----- Available data
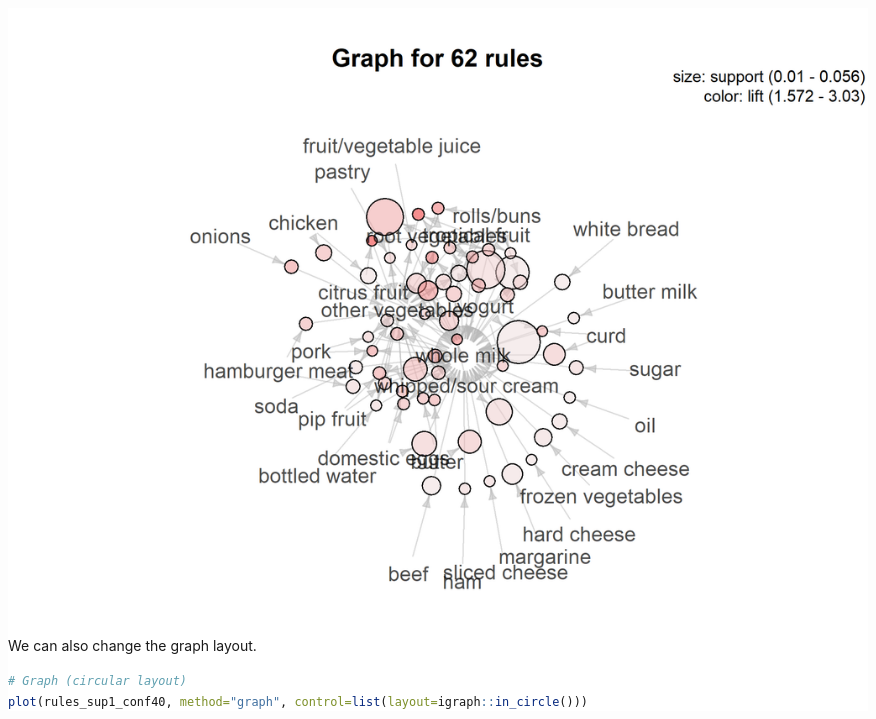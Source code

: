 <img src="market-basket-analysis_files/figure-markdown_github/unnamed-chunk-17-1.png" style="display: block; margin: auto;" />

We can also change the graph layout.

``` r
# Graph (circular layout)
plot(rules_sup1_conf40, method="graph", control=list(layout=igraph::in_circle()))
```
----------
Repeat only the lines starting at the one that contains "We can also change the graph layout." and ending at the last line above, exactly as written.

§ Solution to this task
We can also change the graph layout.

``` r
# Graph (circular layout)
plot(rules_sup1_conf40, method="graph", control=list(layout=igraph::in_circle()))
```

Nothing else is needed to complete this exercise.